• [REQUIRED WORK] Copy every line of the listing that holds the string "StackId".

• [AVAILABLE RECORDS]
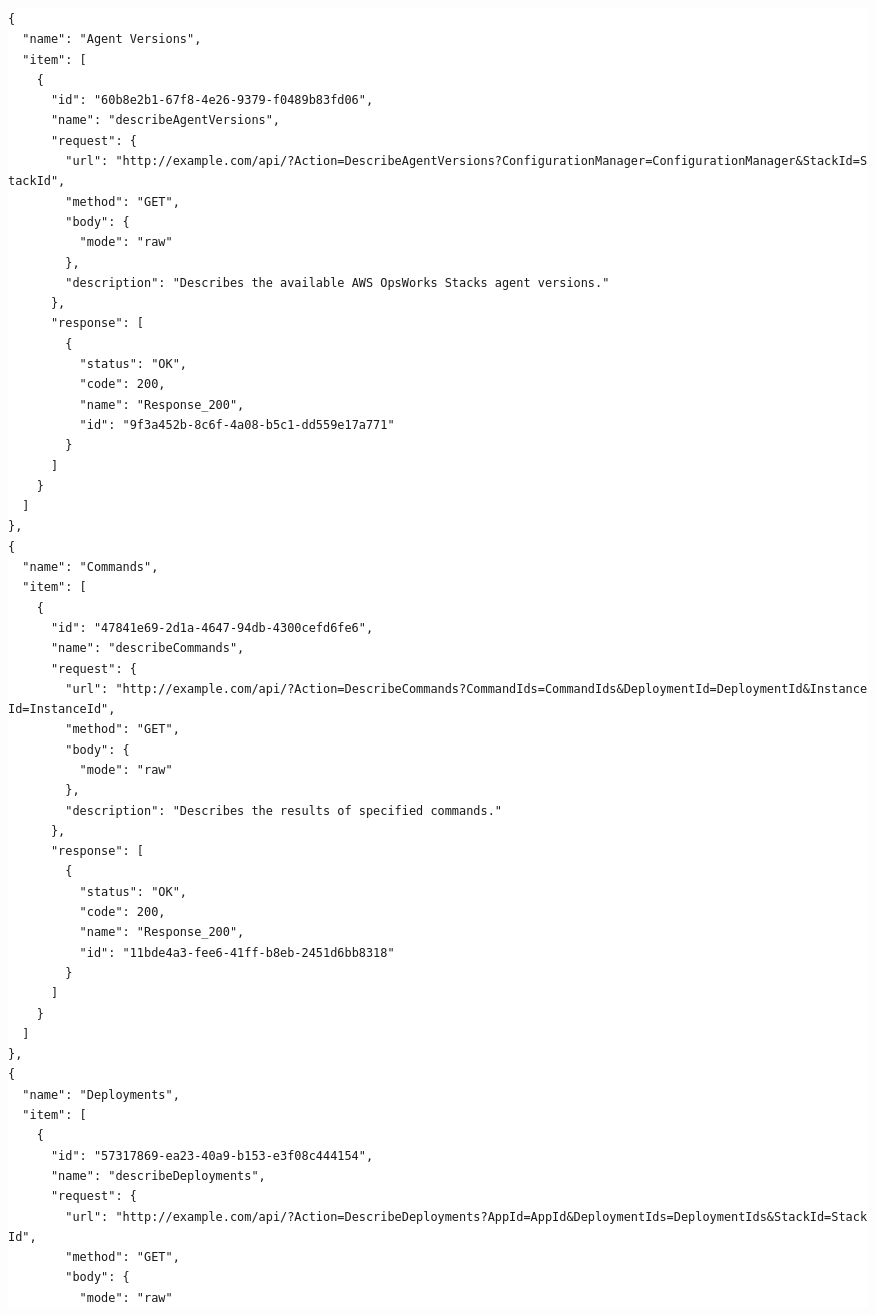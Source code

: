     {
      "name": "Agent Versions",
      "item": [
        {
          "id": "60b8e2b1-67f8-4e26-9379-f0489b83fd06",
          "name": "describeAgentVersions",
          "request": {
            "url": "http://example.com/api/?Action=DescribeAgentVersions?ConfigurationManager=ConfigurationManager&StackId=StackId",
            "method": "GET",
            "body": {
              "mode": "raw"
            },
            "description": "Describes the available AWS OpsWorks Stacks agent versions."
          },
          "response": [
            {
              "status": "OK",
              "code": 200,
              "name": "Response_200",
              "id": "9f3a452b-8c6f-4a08-b5c1-dd559e17a771"
            }
          ]
        }
      ]
    },
    {
      "name": "Commands",
      "item": [
        {
          "id": "47841e69-2d1a-4647-94db-4300cefd6fe6",
          "name": "describeCommands",
          "request": {
            "url": "http://example.com/api/?Action=DescribeCommands?CommandIds=CommandIds&DeploymentId=DeploymentId&InstanceId=InstanceId",
            "method": "GET",
            "body": {
              "mode": "raw"
            },
            "description": "Describes the results of specified commands."
          },
          "response": [
            {
              "status": "OK",
              "code": 200,
              "name": "Response_200",
              "id": "11bde4a3-fee6-41ff-b8eb-2451d6bb8318"
            }
          ]
        }
      ]
    },
    {
      "name": "Deployments",
      "item": [
        {
          "id": "57317869-ea23-40a9-b153-e3f08c444154",
          "name": "describeDeployments",
          "request": {
            "url": "http://example.com/api/?Action=DescribeDeployments?AppId=AppId&DeploymentIds=DeploymentIds&StackId=StackId",
            "method": "GET",
            "body": {
              "mode": "raw"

• [SOLUTION TO THIS EXERCISE]
            "url": "http://example.com/api/?Action=DescribeAgentVersions?ConfigurationManager=ConfigurationManager&StackId=StackId",
            "url": "http://example.com/api/?Action=DescribeDeployments?AppId=AppId&DeploymentIds=DeploymentIds&StackId=StackId",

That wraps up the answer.